To make your host’s life easier, label the bowl or platter you bring with your initials. Bring your own serving utensils. Don’t bring something that requires busting into the host’s hot, tiny, crowded kitchen to use the broiler. Bring something that’s manageable to scoop or slide on to a plate full of food and that’s manageable to eat.
Now about that secret fear we all harbor to some degree: potluck-dish-failure. Will people like my favorite dish? Will anyone eat it, or will it be the last thing left on the table? To assuage your worries, I’d first remind you that usually everything at a Vineyard potluck is devoured. Second, if you’re truly worried, it’s okay to bring a tray of cheese and charcuterie or fruit.
And third, you can feel glad that you do not have my problem. As a cookbook author and food writer living on this tiny Island, I have the unfortunate luck of attracting great scrutiny to anything I bring to a potluck.
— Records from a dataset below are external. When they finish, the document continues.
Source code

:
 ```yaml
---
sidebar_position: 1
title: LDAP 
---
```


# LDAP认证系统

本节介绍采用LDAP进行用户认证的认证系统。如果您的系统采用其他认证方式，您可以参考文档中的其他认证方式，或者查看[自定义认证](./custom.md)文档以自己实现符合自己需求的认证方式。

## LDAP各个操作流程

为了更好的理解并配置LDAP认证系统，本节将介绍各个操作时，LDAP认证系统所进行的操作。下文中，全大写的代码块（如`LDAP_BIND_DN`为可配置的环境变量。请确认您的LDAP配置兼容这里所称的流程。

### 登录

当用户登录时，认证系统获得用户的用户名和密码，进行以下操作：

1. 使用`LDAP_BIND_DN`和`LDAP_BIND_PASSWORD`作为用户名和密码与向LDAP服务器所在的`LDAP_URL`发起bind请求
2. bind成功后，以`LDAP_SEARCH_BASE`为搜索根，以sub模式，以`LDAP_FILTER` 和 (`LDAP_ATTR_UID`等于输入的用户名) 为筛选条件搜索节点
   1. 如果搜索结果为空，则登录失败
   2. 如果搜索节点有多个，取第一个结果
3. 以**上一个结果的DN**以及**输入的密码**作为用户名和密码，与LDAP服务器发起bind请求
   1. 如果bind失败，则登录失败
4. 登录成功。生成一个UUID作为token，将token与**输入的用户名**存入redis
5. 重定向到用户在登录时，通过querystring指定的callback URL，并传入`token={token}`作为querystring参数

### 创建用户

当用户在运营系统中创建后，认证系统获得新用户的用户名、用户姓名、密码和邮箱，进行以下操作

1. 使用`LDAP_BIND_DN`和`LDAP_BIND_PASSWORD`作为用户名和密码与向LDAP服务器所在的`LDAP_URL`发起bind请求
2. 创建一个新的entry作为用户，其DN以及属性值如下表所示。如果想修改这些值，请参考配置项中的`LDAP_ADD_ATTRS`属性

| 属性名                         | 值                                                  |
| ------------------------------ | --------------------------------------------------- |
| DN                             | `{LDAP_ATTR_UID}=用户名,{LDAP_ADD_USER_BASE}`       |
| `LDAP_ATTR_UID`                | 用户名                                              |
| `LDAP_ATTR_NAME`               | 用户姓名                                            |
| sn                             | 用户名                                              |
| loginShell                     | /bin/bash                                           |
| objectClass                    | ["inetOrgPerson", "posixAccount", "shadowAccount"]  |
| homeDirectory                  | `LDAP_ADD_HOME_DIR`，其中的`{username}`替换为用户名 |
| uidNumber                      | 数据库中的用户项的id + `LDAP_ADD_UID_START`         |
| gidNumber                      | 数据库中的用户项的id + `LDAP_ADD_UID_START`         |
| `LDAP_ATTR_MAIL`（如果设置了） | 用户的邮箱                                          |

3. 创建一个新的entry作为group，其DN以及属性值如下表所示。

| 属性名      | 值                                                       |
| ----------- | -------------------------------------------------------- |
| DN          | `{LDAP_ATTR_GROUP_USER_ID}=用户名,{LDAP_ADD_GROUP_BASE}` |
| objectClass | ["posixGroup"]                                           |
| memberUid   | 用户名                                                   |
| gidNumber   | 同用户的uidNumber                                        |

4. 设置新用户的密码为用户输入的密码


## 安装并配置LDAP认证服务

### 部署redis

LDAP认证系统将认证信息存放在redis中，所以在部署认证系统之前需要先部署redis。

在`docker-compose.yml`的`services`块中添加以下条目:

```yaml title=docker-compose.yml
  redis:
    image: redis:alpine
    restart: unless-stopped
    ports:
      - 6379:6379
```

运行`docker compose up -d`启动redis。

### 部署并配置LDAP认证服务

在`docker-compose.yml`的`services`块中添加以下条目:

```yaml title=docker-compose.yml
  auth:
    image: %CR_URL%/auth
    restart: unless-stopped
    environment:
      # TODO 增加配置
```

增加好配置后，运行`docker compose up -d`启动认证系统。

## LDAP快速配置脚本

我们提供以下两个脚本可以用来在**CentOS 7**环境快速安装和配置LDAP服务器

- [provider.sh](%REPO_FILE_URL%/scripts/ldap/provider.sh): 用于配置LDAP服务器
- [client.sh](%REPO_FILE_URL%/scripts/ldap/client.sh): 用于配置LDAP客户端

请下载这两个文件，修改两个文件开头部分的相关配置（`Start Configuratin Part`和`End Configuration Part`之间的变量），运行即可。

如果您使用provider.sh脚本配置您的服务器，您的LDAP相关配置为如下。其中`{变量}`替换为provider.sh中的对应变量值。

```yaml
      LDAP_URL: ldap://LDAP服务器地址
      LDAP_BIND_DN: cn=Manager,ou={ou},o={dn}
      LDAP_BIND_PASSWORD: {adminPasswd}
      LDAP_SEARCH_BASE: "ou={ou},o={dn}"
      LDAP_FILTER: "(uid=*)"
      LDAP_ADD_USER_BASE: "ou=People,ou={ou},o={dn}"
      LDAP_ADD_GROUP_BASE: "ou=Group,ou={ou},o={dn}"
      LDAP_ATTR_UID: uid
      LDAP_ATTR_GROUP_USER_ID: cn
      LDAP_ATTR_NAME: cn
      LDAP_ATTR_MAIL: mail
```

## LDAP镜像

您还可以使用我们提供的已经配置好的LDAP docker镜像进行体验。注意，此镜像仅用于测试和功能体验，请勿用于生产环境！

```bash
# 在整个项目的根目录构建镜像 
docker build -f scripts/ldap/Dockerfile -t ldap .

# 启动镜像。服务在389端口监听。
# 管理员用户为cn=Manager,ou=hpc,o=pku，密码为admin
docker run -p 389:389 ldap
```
And come on, people; I’m scrambling just like the rest of you. I’m not at home dreaming up Bon Appétit–cover worthy potluck dishes! My solution is to fall back on an age-old strategy: I bring nearly the same thing to every potluck – something I know is an unequivocal crowd-pleaser. It’s cheating a bit, but at least I vary the presentation and the accompaniments.
It’s crispy smashed potatoes. Before you go telling me that this is a ubiquitous internet sensation, I have to inform you that I first developed my crispy smashed potato recipe for Fine Cooking magazine more than fifteen years ago (pre-Instagram!), so I’m not embarrassed to own it. For years I’ve served these little gems year-round, usually soon after they emerge from the oven. But once I began taking them to my West Tisbury friend Katharine Long’s famous solstice potluck, I discovered that no one had a problem eating them at room temperature. The problem was more along the lines of never bringing enough.
So, for this summer’s potlucks, I’ve settled on a new twist for crispy smashed potatoes. I’m turning them into a salad by topping them with a Summer Corn–Cherry Tomato Dressing, as well as a bit of Limey Drizzling Sauce. Having two dressings is a cheffy thing, but the contrasting flavors and textures are worth it, and neither is hard to make. Be generous with the corn-tomato dressing and judicious with the limey sauce. As a salad, you lose some of the intense crispy-crunchiness you get straight out of the oven when serving roasted smashed potatoes as a hot dish. But what you gain is a lot of texture and flavor in a potato salad that’s nothing like the old standbys.
Arranged on an oval or round platter, this Crispy Smashed Potato "Salad" is a festive and delicious dish, perfect for serving at room temperature. If you’re serving this at your house, you can assemble and dress it shortly before your guests arrive. If you’re transporting, you can put the toppings in separate containers and assemble the platter when you arrive. Bring some fresh herbs from your garden to garnish. And be prepared to take home an empty platter.